Can cuda launch a optix kernel?

I can use nvcc to compile an optix kernel file(a .cu file containing ray tracing kernels) into a ptx file. I know that cuModuleLoad can open a ptx file, but it fails to open the ptx file compiled from an optix kernel. cuModuleLoad returns an error code of 218, which means “a PTX JIT compilation failed”, I can’t get any other error messages.
I want to ask, is it possible to launch an optix ray tracing kernel with cuLaunchKernel, cudaLaunchKernel or other way but not optixLaunch?

I want to ask, is it possible to launch an optix ray tracing kernel with cuLaunchKernel, cudaLaunchKernel or other way but not optixLaunch?

No, it is not possible to compile PTX with OptiX device functions to CUDA modules.
If you look into the optix_7_device_impl.h header, the inline assembly calls there reference functions which do not exist anywhere.
These are provided by the OptiX internal compiler and that means it’s not possible to compile such code to CUDA modules outside of OptiX.

On the other hand, an optixLauch is bascially an asynchronous CUDA kernel launch and the whole OptiX 7 API integrates nicely with the rest of the CUDA host runtime or driver API, since you need to implement all resource management in native CUDA host code anyways. There is not much difference between calling optixLaunch or cuLaunchKernel, cudaLaunchKernel except for the automatic handling of the constant launch parameter block in OptiX and the launch dimension size limit you find inside the OptiX Programming Guide.

1 Like

Thx for your reply.

I want to launch optix kernel with cuLaunchKernel and cudaLaunchKernel because I want to modify the grid size and block size. Here is another way I’ve tried. I guess maybe optixLaunch calls cuLaunchKernel and cudaLaunchKernel.

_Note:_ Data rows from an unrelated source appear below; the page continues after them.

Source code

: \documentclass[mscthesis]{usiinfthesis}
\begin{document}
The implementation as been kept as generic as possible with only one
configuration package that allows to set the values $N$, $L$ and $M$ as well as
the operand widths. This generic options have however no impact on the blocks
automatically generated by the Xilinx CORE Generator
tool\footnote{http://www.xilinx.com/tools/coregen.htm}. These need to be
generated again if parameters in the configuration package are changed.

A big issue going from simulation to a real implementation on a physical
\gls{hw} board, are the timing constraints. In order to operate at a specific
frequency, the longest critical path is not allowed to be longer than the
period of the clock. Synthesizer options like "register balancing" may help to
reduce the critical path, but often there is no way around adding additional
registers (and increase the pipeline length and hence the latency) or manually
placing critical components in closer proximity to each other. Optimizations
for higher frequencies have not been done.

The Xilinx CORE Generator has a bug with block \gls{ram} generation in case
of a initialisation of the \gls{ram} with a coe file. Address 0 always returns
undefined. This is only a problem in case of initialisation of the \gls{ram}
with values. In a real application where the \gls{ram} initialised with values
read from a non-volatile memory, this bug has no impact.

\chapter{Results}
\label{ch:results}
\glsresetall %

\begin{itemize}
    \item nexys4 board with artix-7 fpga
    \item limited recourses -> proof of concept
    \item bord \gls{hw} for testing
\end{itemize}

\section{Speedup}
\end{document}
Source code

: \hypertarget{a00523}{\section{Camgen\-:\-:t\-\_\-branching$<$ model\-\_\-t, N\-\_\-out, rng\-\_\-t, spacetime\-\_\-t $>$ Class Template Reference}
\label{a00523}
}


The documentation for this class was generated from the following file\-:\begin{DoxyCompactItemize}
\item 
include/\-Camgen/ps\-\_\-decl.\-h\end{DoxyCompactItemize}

Then I tried to hook cuLaunchKernel and cudaLaunchKernel to modify the grid size and block size of kernels launched by optixLaunch, but it turns out that optixLaunch does not call cuLaunchKernel and cudaLaunchKernel.

There is not much difference between calling optixLaunch or cuLaunchKernel, cudaLaunchKernel except for the automatic handling of the constant launch parameter block in OptiX and the launch dimension size limit you find inside the OptiX Programming Guide.

So it’s not possible to modify grid size and block size of optix kernels? Because the size is aumomatic decided?

There is no way to control that part.
All internal scheduling is abstracted by the underlying raytracing drivers.

The optixLaunch call defines the launch dimension which defines the number of threads.
The OptiX launch dimension limit is 2^30 which is smaller than native CUDA kernels.

Grid and block sizes depend on the underlying GPU and the resources used inside the kernel.
The only other thing which could influence this aside from the launch dimension is the OptixModuleCompileOptions maxRegisterCount value.

What exactly are you trying to achieve?
If you want to improve performance, analyze your device code with Nsight Compute.

1 Like

I notice that optix block size is always 128*1*1. I want to check whether 128*1*1 is the best size, so I tried to hook cudaLaunchKernel and cuLaunchKernel to launch a different blocksize.